I suppose women could also use it to protect their faces from steaming liquid,
but they were geared more towards protecting the moustaches of fashionable men.
From
the outside, moustache cups resemble any other ordinary tea cup, but the inside
is a little different. A small semi-circular lip sits across part of the opening,
leaving a small space in between the lip and the cup side. The small space
allowed for the passage of liquid, while the lip served to protect gentlemen’s
moustaches. Since the lip is only over a small portion of the opening, more
towards one side than the other, it forces the cup to become right-handed or
left-handed. Our moustache cup is white with raised floral designs in gold
luster. The protective lip forces our cup to be for right-handed tea drinkers.

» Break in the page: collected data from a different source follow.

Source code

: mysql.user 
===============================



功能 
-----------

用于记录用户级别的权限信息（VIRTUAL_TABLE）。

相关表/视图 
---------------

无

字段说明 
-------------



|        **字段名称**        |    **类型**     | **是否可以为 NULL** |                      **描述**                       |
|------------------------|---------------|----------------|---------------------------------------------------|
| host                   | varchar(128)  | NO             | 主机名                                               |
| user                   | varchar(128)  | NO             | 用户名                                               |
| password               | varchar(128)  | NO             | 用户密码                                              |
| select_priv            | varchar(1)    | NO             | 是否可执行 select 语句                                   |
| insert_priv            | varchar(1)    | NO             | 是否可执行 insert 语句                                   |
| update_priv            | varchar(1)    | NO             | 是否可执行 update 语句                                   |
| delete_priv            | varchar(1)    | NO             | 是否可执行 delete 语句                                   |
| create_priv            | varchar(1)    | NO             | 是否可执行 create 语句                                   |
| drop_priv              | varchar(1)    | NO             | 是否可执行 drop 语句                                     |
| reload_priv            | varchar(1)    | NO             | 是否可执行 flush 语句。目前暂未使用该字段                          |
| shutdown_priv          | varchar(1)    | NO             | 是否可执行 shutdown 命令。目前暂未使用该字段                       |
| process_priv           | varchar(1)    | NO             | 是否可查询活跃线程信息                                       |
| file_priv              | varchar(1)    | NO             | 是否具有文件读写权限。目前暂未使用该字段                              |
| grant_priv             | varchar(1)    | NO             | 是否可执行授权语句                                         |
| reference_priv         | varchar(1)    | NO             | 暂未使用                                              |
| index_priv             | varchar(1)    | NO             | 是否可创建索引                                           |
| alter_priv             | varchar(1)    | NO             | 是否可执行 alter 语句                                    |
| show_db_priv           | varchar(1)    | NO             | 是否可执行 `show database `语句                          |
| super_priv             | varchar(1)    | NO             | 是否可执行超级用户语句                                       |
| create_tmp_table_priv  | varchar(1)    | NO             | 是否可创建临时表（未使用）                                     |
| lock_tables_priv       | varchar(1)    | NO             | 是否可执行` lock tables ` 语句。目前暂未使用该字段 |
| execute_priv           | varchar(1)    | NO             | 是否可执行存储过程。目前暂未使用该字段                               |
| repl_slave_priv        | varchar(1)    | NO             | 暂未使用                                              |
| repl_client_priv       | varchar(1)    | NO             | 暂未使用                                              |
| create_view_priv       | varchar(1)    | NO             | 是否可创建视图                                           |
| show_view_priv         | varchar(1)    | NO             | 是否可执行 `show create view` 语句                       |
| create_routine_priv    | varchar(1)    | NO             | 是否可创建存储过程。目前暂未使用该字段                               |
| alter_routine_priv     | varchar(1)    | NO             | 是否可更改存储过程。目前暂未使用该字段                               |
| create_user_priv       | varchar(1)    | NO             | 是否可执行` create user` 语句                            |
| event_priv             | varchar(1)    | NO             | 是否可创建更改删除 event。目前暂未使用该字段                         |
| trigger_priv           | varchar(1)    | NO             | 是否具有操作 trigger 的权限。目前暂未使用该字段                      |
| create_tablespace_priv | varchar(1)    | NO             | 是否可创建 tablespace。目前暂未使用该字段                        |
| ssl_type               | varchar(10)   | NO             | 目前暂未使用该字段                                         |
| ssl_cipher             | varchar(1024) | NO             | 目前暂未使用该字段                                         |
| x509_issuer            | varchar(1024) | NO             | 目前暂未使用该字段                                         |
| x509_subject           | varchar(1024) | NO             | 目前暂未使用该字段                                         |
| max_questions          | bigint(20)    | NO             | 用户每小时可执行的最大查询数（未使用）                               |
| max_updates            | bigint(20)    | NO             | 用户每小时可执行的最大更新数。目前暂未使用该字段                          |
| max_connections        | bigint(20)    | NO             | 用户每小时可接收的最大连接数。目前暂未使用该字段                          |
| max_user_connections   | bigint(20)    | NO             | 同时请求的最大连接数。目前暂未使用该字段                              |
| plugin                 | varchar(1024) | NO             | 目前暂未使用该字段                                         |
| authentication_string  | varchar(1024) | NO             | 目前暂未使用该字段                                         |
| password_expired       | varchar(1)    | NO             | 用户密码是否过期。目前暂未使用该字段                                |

The moustache cups made their appearance
sometime in the 1860s, but lost popularity as moustaches went out of fashion in
the 1920s and 1930s. Perhaps men with moustaches no longer felt the need to be
so particular when it came to the styling of their moustaches, or perhaps they were
just very careful when it came to drinking tea. Who knows why these weren’t
still used by the few with moustaches and have yet to reappear, but if you know
of a moustache enthusiast that’s hard to buy for now you know about the
moustache cups. Who knows, maybe they’ll make a comeback!